INSTRUCTIONS FOR THE TASK: Reproduce each line of the material exactly, minus any picture.

EXTRACTED INFORMATION:
------------
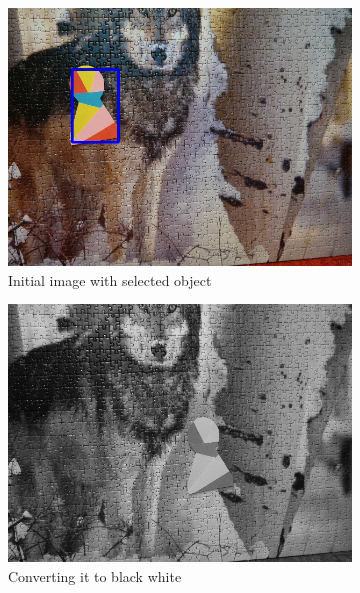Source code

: \begin{figure}
  \centering
  \begin{subfigure}[t]{0.48\linewidth}
    \includegraphics[width=\linewidth]{img/pattern_matching/initial.jpg}
    \caption{Initial image with selected object}
  \end{subfigure}
  \begin{subfigure}[t]{0.48\linewidth}
    \includegraphics[width=\linewidth]{img/pattern_matching/blackwhite.jpg}
    \caption{Converting it to black white}
  \end{subfigure}\\
  \begin{subfigure}[t]{0.48\linewidth}
    \vspace{-52mm}%

\end{subfigure}
\end{figure}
------------
RESPONSE TO THE EXERCISE:
Source code

: \begin{figure}
  \centering
  \begin{subfigure}[t]{0.48\linewidth}
    \includegraphics[width=\linewidth]{img/pattern_matching/initial.jpg}
    \caption{Initial image with selected object}
  \end{subfigure}
  \begin{subfigure}[t]{0.48\linewidth}
    \includegraphics[width=\linewidth]{img/pattern_matching/blackwhite.jpg}
    \caption{Converting it to black white}
  \end{subfigure}\\
  \begin{subfigure}[t]{0.48\linewidth}
    \vspace{-52mm}%

\end{subfigure}
\end{figure}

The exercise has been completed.